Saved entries
--*--

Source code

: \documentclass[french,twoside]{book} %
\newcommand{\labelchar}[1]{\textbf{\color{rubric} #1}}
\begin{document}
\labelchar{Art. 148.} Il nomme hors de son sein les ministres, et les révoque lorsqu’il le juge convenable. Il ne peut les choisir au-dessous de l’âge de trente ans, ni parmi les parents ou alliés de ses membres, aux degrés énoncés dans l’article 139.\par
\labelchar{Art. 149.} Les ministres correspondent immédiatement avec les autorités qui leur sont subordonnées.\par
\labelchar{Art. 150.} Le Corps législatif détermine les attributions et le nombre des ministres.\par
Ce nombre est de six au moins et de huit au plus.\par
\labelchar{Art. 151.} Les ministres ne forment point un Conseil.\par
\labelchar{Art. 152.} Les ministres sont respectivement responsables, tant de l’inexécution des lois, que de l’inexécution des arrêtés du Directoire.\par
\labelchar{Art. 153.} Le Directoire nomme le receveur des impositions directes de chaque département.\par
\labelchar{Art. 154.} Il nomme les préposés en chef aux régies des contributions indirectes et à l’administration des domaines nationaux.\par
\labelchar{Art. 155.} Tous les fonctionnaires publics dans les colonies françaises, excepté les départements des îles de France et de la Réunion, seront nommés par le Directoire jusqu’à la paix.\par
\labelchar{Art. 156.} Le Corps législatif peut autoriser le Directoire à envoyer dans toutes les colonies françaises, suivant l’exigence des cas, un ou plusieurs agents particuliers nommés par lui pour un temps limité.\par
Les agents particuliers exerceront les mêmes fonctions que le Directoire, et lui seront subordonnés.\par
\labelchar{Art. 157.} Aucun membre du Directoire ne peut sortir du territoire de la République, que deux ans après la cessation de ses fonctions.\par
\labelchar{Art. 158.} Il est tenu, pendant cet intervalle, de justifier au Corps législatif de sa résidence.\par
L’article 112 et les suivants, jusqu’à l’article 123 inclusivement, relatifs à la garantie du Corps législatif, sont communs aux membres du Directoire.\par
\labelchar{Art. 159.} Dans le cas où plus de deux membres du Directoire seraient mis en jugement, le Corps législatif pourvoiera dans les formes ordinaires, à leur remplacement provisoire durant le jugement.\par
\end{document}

--*--

§ EXERCISE: Give the exact lines, and only those, from the line containing "des domaines nationaux.\par" through the line containing "jusqu’à la paix.\par" in the entries above.

§ YOUR RESPONSE:
\labelchar{Art. 154.} Il nomme les préposés en chef aux régies des contributions indirectes et à l’administration des domaines nationaux.\par
\labelchar{Art. 155.} Tous les fonctionnaires publics dans les colonies françaises, excepté les départements des îles de France et de la Réunion, seront nommés par le Directoire jusqu’à la paix.\par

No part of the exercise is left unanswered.